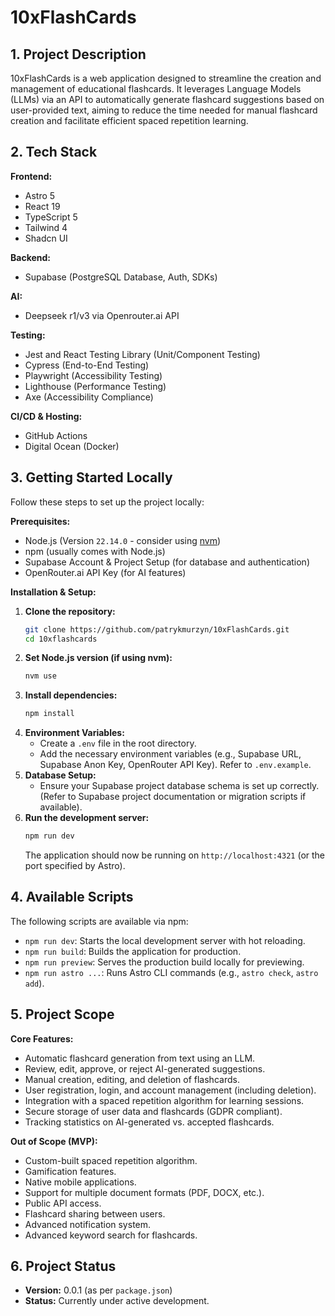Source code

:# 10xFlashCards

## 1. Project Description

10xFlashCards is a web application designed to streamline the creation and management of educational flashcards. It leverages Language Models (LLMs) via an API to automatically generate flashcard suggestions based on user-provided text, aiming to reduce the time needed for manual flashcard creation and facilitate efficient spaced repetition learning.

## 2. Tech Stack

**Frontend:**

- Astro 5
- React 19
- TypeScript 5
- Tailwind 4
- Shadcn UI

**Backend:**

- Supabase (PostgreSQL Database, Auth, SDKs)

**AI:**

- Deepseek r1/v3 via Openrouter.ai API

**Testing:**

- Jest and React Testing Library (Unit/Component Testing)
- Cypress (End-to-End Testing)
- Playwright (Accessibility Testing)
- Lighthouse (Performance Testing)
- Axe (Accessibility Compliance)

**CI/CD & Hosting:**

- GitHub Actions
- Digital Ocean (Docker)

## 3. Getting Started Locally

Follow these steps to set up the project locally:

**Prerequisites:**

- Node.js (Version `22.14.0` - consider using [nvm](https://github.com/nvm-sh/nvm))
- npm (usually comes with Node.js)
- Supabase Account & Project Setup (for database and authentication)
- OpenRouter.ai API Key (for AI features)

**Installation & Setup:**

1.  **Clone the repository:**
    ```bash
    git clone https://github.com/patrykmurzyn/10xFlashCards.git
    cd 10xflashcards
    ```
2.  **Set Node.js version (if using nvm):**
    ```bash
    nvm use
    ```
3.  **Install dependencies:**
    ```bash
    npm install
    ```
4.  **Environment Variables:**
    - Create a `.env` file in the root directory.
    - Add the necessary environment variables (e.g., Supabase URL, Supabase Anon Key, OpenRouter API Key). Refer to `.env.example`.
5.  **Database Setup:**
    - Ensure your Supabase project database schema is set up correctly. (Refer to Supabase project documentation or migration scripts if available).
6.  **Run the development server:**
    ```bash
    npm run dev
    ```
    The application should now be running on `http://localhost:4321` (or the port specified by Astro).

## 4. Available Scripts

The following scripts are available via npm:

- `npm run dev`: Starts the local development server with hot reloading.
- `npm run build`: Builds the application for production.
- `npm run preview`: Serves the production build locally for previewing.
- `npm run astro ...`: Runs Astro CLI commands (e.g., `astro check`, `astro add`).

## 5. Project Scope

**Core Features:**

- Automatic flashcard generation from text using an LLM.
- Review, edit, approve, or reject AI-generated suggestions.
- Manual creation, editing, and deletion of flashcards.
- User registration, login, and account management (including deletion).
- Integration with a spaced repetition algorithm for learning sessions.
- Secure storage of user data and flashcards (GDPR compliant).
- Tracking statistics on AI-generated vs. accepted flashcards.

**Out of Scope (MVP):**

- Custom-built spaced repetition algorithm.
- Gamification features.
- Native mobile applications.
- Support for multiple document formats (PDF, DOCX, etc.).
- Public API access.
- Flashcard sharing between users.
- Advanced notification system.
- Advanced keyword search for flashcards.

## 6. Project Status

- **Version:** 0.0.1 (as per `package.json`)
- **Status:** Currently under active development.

=====

Search the records for lines holding the word "Node", then copy each line you find.

- Node.js (Version `22.14.0` - consider using [nvm](https://github.com/nvm-sh/nvm))
- npm (usually comes with Node.js)
2.  **Set Node.js version (if using nvm):**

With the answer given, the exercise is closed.